Your assignment >> Where the string "label" appears in a line of the material below, copy that line.
===== Data section
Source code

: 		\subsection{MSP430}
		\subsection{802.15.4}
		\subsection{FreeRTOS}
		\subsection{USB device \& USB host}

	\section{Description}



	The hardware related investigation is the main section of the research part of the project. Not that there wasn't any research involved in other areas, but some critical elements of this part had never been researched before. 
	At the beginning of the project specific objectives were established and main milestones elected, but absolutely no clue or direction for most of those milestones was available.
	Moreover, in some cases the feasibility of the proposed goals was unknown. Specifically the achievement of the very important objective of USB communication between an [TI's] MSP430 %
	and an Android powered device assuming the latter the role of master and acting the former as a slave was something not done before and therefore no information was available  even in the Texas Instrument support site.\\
==========
===== Data section
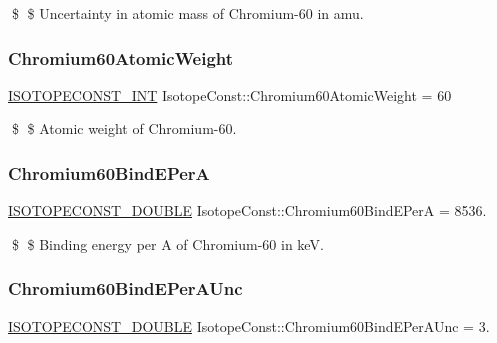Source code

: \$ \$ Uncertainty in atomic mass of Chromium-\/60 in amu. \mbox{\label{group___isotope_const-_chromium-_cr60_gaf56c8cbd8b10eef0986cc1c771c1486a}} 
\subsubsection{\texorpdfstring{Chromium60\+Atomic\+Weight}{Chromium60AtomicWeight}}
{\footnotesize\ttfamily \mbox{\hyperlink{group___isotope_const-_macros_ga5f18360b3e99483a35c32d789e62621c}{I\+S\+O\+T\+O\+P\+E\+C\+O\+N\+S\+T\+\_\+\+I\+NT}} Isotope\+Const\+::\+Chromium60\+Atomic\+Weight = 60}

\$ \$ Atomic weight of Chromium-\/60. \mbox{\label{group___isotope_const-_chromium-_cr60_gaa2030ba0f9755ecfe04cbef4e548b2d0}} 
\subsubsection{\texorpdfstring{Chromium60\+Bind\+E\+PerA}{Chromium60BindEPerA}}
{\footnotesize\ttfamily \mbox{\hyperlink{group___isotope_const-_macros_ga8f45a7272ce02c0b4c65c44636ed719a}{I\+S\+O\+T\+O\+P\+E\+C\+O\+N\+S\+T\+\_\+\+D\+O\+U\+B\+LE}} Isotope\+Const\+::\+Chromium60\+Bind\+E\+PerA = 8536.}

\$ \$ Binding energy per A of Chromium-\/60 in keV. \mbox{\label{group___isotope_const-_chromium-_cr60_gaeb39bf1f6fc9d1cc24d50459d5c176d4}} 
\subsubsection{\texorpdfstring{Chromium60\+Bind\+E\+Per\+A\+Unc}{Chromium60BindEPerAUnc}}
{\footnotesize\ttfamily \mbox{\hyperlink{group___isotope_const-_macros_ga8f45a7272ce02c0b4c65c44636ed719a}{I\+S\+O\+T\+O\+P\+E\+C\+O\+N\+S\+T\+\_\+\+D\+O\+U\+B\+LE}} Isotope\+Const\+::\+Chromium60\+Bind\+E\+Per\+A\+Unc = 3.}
==========
Task output >>
: \$ \$ Uncertainty in atomic mass of Chromium-\/60 in amu. \mbox{\label{group___isotope_const-_chromium-_cr60_gaf56c8cbd8b10eef0986cc1c771c1486a}} 
\$ \$ Atomic weight of Chromium-\/60. \mbox{\label{group___isotope_const-_chromium-_cr60_gaa2030ba0f9755ecfe04cbef4e548b2d0}} 
\$ \$ Binding energy per A of Chromium-\/60 in keV. \mbox{\label{group___isotope_const-_chromium-_cr60_gaeb39bf1f6fc9d1cc24d50459d5c176d4}} 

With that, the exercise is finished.